* **Exercise aim**
Look below for the line containing "npm run test"; from there through the line containing "Recover from failure", both lines included, please set down each line exactly and nothing else.

(Stored data)
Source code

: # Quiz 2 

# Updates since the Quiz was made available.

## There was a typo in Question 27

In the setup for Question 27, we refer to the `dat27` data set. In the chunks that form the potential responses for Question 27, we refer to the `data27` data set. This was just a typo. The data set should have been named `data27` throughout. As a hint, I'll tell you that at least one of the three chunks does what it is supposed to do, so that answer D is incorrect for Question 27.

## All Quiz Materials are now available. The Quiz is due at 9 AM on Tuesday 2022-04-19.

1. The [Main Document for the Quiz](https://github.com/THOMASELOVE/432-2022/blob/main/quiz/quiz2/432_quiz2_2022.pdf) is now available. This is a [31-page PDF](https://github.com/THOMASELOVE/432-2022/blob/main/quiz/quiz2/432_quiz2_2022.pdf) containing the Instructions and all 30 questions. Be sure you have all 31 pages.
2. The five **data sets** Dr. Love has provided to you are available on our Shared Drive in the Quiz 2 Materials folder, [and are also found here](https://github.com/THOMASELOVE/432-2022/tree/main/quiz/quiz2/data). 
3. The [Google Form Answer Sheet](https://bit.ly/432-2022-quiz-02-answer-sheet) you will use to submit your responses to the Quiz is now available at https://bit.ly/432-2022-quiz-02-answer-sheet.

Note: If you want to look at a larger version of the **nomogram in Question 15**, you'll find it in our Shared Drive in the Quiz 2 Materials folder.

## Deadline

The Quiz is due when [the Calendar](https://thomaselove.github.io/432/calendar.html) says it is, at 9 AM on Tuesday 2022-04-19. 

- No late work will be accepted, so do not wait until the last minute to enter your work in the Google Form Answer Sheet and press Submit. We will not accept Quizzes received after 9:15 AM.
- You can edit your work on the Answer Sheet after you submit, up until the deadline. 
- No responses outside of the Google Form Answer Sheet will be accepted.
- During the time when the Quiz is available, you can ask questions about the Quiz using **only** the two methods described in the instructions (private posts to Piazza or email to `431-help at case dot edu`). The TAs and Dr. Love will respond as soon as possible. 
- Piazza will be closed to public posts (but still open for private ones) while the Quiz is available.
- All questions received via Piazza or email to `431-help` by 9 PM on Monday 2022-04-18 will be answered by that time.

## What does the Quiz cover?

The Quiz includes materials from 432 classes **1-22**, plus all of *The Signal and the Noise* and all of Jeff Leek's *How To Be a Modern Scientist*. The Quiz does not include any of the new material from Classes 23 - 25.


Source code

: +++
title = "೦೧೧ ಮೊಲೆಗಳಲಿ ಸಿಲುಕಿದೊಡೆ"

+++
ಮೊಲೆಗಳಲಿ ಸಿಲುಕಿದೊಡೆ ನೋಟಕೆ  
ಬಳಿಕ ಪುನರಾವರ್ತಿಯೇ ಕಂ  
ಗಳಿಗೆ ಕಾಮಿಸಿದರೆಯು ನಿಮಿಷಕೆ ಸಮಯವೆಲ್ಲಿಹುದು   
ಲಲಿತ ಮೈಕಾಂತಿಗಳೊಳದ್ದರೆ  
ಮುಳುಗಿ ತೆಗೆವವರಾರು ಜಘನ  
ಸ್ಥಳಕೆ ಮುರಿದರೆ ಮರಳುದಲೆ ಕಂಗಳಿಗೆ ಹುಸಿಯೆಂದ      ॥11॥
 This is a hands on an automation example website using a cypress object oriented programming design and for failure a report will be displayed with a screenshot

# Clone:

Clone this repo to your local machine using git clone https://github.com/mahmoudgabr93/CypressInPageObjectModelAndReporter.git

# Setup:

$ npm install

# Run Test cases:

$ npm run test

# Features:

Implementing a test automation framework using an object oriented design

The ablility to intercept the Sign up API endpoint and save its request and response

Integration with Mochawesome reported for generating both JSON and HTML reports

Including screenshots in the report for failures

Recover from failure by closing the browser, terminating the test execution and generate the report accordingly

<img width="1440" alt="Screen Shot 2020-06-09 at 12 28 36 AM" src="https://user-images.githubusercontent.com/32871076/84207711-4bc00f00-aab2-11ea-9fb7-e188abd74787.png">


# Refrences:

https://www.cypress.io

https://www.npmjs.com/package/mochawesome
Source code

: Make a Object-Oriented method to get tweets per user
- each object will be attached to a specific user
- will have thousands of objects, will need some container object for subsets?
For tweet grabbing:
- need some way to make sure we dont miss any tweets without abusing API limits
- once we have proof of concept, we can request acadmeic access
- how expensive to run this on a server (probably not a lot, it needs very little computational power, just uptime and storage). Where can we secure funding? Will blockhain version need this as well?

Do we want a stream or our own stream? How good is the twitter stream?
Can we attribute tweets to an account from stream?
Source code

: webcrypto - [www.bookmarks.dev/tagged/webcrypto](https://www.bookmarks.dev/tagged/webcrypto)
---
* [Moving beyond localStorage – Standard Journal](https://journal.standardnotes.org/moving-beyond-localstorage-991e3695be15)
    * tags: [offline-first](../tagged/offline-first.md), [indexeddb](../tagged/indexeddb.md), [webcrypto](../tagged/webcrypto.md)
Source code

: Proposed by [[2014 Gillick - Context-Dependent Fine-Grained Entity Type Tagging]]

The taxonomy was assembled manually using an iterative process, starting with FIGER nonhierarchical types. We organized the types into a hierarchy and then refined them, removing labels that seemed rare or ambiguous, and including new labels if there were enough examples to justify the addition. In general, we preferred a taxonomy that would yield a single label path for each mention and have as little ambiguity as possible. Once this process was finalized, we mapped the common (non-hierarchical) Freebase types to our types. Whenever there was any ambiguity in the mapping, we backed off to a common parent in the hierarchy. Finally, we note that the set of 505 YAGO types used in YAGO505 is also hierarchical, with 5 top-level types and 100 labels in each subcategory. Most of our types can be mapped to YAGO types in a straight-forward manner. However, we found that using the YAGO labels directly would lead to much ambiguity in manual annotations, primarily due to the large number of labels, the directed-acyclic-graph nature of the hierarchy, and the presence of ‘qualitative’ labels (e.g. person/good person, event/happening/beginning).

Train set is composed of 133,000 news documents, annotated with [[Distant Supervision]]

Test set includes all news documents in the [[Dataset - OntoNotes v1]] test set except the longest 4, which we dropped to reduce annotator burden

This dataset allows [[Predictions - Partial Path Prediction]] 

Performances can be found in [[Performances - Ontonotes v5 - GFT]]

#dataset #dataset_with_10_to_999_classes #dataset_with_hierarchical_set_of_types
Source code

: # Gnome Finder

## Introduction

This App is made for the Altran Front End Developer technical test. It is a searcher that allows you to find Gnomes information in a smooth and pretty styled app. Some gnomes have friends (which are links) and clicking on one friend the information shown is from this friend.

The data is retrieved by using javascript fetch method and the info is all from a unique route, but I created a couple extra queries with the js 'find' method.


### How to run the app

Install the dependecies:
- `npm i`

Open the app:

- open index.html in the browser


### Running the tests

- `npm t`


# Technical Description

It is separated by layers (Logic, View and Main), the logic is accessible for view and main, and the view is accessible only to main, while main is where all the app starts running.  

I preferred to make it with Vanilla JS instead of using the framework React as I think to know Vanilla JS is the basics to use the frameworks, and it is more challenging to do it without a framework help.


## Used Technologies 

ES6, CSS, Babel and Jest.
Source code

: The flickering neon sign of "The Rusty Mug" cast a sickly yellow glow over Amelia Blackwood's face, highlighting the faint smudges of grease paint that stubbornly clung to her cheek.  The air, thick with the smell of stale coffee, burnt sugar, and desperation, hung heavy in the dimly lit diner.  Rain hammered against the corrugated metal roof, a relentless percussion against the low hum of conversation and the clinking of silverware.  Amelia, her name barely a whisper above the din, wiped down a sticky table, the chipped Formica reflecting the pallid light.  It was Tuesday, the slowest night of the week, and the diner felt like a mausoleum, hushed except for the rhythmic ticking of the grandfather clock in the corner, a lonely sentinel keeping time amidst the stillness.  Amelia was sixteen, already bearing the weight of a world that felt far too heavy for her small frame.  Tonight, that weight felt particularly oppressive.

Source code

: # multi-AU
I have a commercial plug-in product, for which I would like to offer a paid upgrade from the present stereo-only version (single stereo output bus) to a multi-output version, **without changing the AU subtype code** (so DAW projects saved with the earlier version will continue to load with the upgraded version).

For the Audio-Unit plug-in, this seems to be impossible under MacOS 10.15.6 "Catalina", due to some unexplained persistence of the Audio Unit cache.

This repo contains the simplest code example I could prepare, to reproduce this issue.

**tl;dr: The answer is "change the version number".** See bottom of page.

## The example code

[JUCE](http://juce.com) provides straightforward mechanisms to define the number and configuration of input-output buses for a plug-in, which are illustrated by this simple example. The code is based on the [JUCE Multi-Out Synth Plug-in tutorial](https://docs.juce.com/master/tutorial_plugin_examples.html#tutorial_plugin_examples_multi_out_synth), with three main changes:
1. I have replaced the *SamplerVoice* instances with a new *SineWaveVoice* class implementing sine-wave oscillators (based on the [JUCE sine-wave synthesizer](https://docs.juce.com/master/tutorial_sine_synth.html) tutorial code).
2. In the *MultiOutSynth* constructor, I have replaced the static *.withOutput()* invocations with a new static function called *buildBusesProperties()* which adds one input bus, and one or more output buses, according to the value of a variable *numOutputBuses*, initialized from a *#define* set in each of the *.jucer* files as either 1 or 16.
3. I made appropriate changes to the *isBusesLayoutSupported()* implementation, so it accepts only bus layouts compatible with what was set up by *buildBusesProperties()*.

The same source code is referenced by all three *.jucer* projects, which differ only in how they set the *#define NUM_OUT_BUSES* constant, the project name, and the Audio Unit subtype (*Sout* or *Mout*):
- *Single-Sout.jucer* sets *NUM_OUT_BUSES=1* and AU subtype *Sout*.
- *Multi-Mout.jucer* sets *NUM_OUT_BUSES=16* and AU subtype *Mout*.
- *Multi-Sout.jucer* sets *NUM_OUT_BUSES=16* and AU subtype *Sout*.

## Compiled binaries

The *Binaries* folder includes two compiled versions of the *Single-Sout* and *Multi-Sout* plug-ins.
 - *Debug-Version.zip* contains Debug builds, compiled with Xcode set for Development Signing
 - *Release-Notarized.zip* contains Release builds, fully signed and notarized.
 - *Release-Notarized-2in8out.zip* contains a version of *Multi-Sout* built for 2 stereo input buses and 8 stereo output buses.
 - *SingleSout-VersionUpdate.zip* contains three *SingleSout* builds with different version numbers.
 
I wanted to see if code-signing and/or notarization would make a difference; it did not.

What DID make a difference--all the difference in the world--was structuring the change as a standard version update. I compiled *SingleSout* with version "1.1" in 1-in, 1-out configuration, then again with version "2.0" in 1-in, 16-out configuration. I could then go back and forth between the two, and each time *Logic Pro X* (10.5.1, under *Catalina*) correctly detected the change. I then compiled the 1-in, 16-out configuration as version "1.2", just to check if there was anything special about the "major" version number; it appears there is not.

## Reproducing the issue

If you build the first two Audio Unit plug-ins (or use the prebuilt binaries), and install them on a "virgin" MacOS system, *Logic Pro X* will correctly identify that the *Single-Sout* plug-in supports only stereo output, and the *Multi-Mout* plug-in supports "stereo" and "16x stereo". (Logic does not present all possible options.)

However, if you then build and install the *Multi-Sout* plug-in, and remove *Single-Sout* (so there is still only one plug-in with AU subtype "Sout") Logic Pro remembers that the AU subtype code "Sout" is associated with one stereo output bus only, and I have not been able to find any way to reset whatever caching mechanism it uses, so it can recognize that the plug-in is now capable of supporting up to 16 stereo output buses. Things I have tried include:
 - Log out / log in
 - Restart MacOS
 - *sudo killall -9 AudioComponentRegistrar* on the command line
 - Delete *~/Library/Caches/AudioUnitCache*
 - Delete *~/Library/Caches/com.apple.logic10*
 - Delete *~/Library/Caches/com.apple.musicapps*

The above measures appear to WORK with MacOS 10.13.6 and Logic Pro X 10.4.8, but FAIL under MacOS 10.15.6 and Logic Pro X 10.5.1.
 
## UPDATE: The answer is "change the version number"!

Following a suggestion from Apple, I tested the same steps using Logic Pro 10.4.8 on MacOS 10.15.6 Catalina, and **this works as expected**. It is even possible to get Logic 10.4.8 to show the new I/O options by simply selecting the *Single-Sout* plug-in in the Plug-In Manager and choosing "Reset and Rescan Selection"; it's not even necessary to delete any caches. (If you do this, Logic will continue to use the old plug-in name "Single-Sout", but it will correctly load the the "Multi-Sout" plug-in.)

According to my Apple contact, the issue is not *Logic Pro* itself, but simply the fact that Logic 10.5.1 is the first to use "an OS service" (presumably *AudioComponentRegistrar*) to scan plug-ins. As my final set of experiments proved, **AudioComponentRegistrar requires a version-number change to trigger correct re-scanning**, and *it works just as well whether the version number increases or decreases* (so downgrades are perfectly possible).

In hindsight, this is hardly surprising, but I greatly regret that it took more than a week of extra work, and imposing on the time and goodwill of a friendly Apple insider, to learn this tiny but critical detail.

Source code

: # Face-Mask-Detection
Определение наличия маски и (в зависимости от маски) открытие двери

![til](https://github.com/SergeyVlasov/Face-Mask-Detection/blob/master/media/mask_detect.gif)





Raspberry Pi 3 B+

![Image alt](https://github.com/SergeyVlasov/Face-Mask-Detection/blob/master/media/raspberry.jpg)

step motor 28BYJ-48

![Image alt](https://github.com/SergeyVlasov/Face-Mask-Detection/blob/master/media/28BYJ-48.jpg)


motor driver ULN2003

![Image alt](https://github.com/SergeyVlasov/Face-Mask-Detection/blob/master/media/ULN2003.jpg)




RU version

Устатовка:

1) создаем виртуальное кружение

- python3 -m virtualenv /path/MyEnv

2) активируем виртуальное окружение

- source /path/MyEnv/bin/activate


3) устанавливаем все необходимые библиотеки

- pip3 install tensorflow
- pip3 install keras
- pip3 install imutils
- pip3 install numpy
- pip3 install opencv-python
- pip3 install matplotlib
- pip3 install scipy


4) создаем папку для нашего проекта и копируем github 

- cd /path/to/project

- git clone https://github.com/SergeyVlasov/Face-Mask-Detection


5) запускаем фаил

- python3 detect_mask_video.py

* **Output of the task**
$ npm run test

# Features:

Implementing a test automation framework using an object oriented design

The ablility to intercept the Sign up API endpoint and save its request and response

Integration with Mochawesome reported for generating both JSON and HTML reports

Including screenshots in the report for failures

Recover from failure by closing the browser, terminating the test execution and generate the report accordingly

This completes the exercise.